The total crime number remained just above the 16,000 mark although there were significant rises in certain robbery offences and hate crimes.
Across Greater Manchester, the crime total reduced by three per cent although concern has been voiced that the rates increased throughout the course of the year and has continued to do so, with the first quarter of 2014 seeing a two per cent increase.
Police and Crime Commissioner Tony Lloyd said: “I have warned since before I was elected that the speed and severity of the Government’s programme of cuts is reckless.
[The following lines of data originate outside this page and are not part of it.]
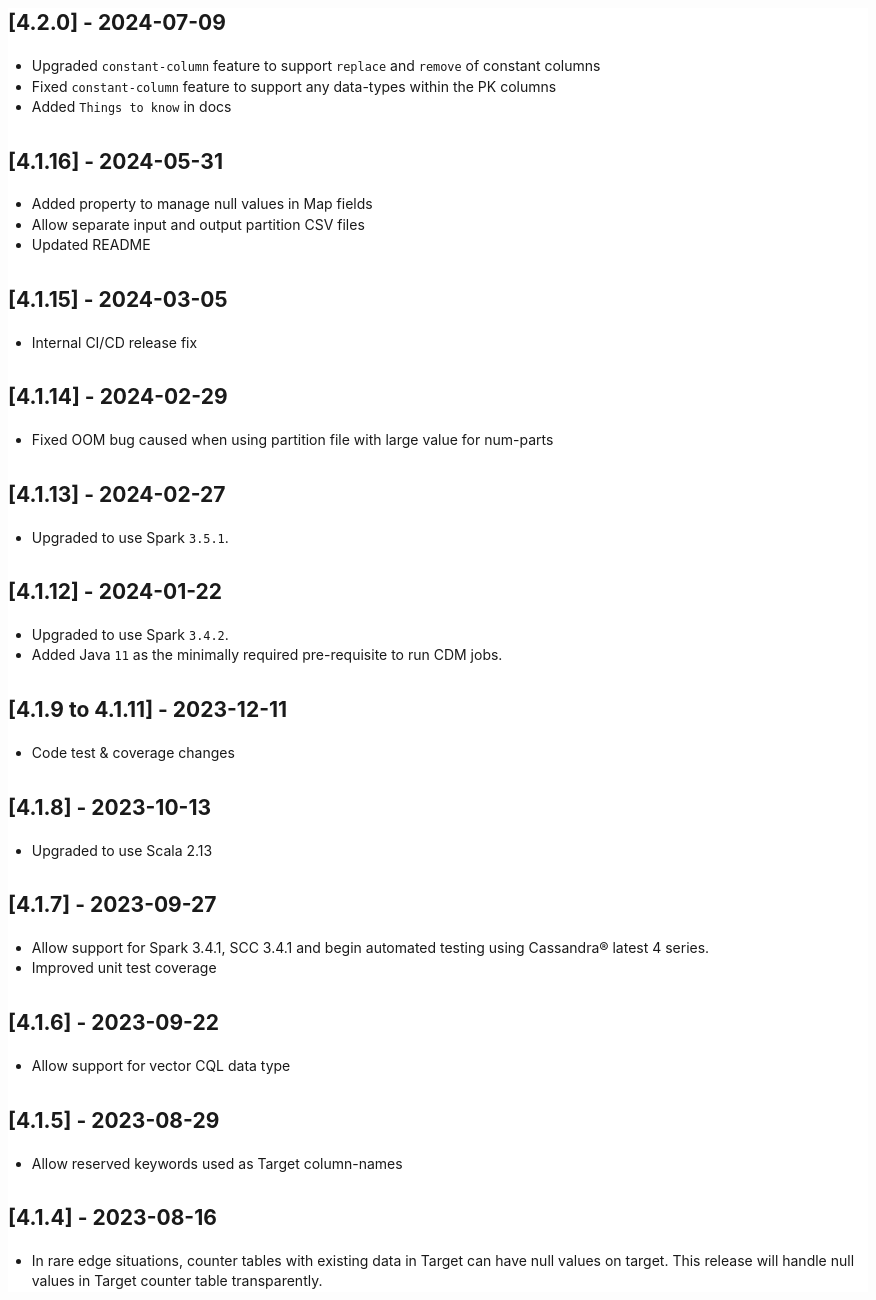 ## [4.2.0] - 2024-07-09
- Upgraded `constant-column` feature to support `replace` and `remove` of constant columns 
- Fixed `constant-column` feature to support any data-types within the PK columns
- Added `Things to know` in docs

## [4.1.16] - 2024-05-31
- Added property to manage null values in Map fields
- Allow separate input and output partition CSV files
- Updated README
  
## [4.1.15] - 2024-03-05
- Internal CI/CD release fix
  
## [4.1.14] - 2024-02-29
- Fixed OOM bug caused when using partition file with large value for num-parts

## [4.1.13] - 2024-02-27
- Upgraded to use Spark `3.5.1`.

## [4.1.12] - 2024-01-22
- Upgraded to use Spark `3.4.2`.
- Added Java `11` as the minimally required pre-requisite to run CDM jobs.

## [4.1.9 to 4.1.11] - 2023-12-11
- Code test & coverage changes

## [4.1.8] - 2023-10-13
- Upgraded to use Scala 2.13 

## [4.1.7] - 2023-09-27
- Allow support for Spark 3.4.1, SCC 3.4.1 and begin automated testing using Cassandra® latest 4 series.
- Improved unit test coverage

## [4.1.6] - 2023-09-22
- Allow support for vector CQL data type

## [4.1.5] - 2023-08-29
- Allow reserved keywords used as Target column-names

## [4.1.4] - 2023-08-16
- In rare edge situations, counter tables with existing data in Target can have null values on target. This release will handle null values in Target counter table transparently.
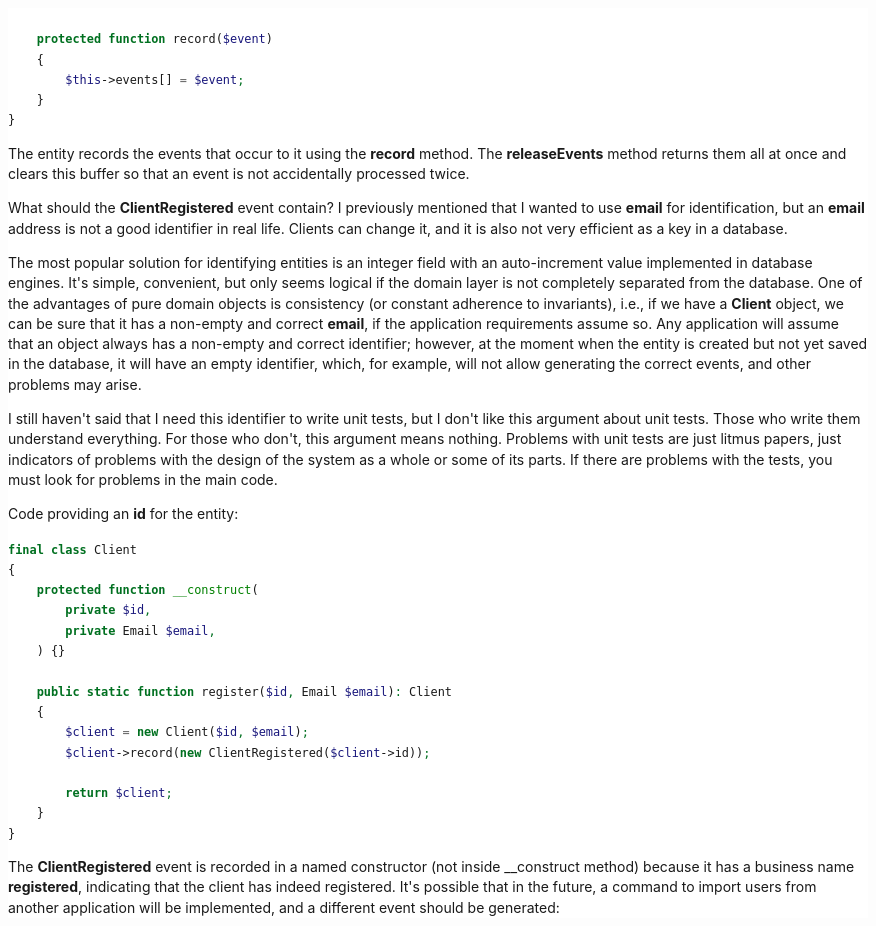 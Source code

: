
 ```php

    protected function record($event)
    {
        $this->events[] = $event;
    }
}
```

The entity records the events that occur to it using the **record** method. The **releaseEvents** method returns them all at once and clears this buffer so that an event is not accidentally processed twice.

What should the **ClientRegistered** event contain? I previously mentioned that I wanted to use **email** for identification, but an **email** address is not a good identifier in real life. Clients can change it, and it is also not very efficient as a key in a database.

The most popular solution for identifying entities is an integer field with an auto-increment value implemented in database engines. It's simple, convenient, but only seems logical if the domain layer is not completely separated from the database. One of the advantages of pure domain objects is consistency (or constant adherence to invariants), i.e., if we have a **Client** object, we can be sure that it has a non-empty and correct **email**, if the application requirements assume so. Any application will assume that an object always has a non-empty and correct identifier; however, at the moment when the entity is created but not yet saved in the database, it will have an empty identifier, which, for example, will not allow generating the correct events, and other problems may arise.

I still haven't said that I need this identifier to write unit tests, but I don't like this argument about unit tests. Those who write them understand everything. For those who don't, this argument means nothing. Problems with unit tests are just litmus papers, just indicators of problems with the design of the system as a whole or some of its parts. If there are problems with the tests, you must look for problems in the main code.

Code providing an **id** for the entity:

```php
final class Client
{
    protected function __construct(
        private $id, 
        private Email $email,
    ) {}
    
    public static function register($id, Email $email): Client
    {
        $client = new Client($id, $email);
        $client->record(new ClientRegistered($client->id));

        return $client;
    }
}
```

The **ClientRegistered** event is recorded in a named constructor (not inside __construct method) because it has a business name **registered**, indicating that the client has indeed registered. It's possible that in the future, a command to import users from another application will be implemented, and a different event should be generated:
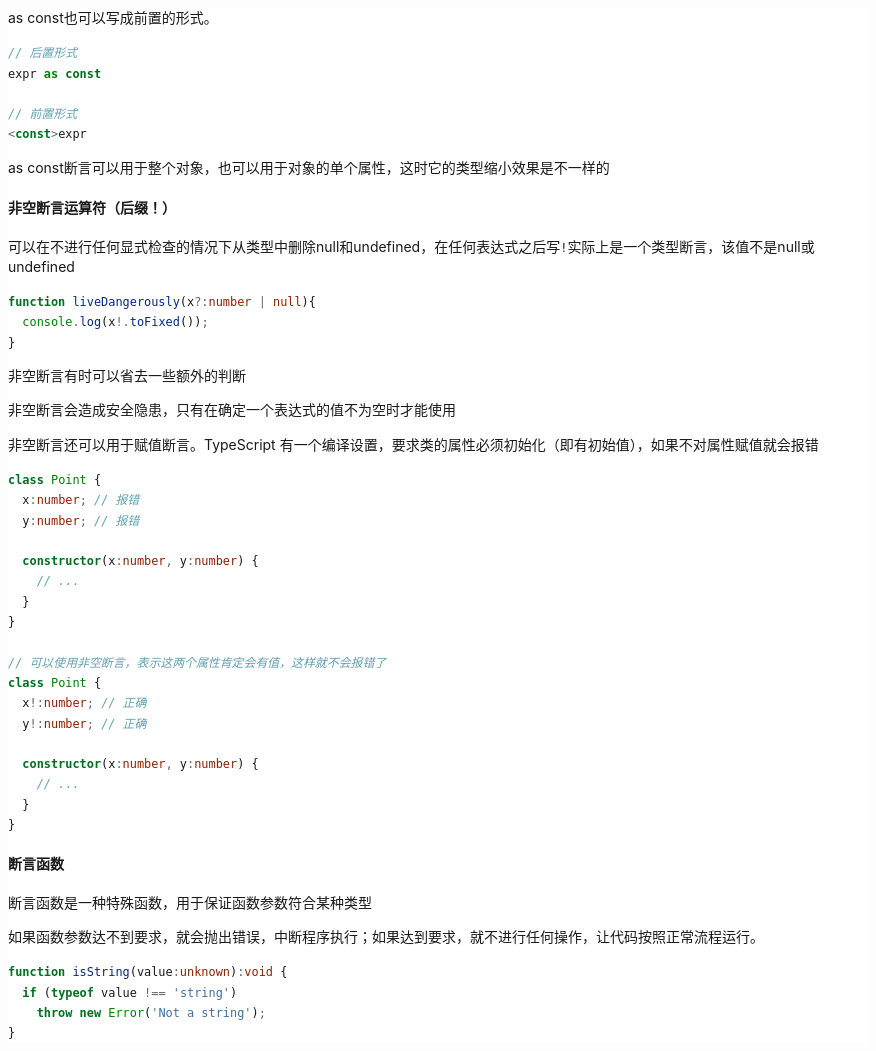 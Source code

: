 as const也可以写成前置的形式。
```ts
// 后置形式
expr as const

// 前置形式
<const>expr
```

as const断言可以用于整个对象，也可以用于对象的单个属性，这时它的类型缩小效果是不一样的

#### 非空断言运算符（后缀！）
可以在不进行任何显式检查的情况下从类型中删除null和undefined，在任何表达式之后写`!`实际上是一个类型断言，该值不是null或undefined

```ts
function liveDangerously(x?:number | null){
  console.log(x!.toFixed());
}
```

非空断言有时可以省去一些额外的判断

非空断言会造成安全隐患，只有在确定一个表达式的值不为空时才能使用

非空断言还可以用于赋值断言。TypeScript 有一个编译设置，要求类的属性必须初始化（即有初始值），如果不对属性赋值就会报错

```ts
class Point {
  x:number; // 报错
  y:number; // 报错

  constructor(x:number, y:number) {
    // ...
  }
}

// 可以使用非空断言，表示这两个属性肯定会有值，这样就不会报错了
class Point {
  x!:number; // 正确
  y!:number; // 正确

  constructor(x:number, y:number) {
    // ...
  }
}
```

#### 断言函数

断言函数是一种特殊函数，用于保证函数参数符合某种类型

如果函数参数达不到要求，就会抛出错误，中断程序执行；如果达到要求，就不进行任何操作，让代码按照正常流程运行。

```ts
function isString(value:unknown):void {
  if (typeof value !== 'string')
    throw new Error('Not a string');
}
```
It gives me no pleasure to say that we are now seeing the impact of these cuts to policing and our public services on community safety across our region.”
In Wigan, the two main categories for offences - victim-based crime and crimes against society - recorded almost identical numbers to 2012.
Areas for concern include robberies involving personal property, which saw an increase from 76 to 114 incidents.
But robberies involving business property fell by 32 per cent from 74 to 50.
Victim-based hate crimes saw a dramatic increase from 58 to 81 incidents, a 40 per cent rise, and all hate crimes, including those when there is no victim - such as writing graffiti - increased 17 per cent.
Violent crimes against a person remained at a steady rate with a one per cent increase at 2,595 incidents.
In total, there were 16,172 crimes recorded in Wigan borough in 2013 compared to 16,179 the previous year.
PCC Lloyd added that the force will struggle to deliver falling rates in the future if cuts to their budget continue.
He said: “The great work that has been done by GMP, partner agencies and local communities to build safer neighbourhoods across our region is being endangered.”
Chief Constable Sir Peter Fahy said: “There is no question that our continued budget reductions are a huge challenge but we will not be giving up.
“There needs to be some caution on relying on recorded crime statistics as much crime on the internet and crime against vulnerable people is not fully reflected in these figures.
“All our staff are working hard to tackle those crimes which most worry the public.”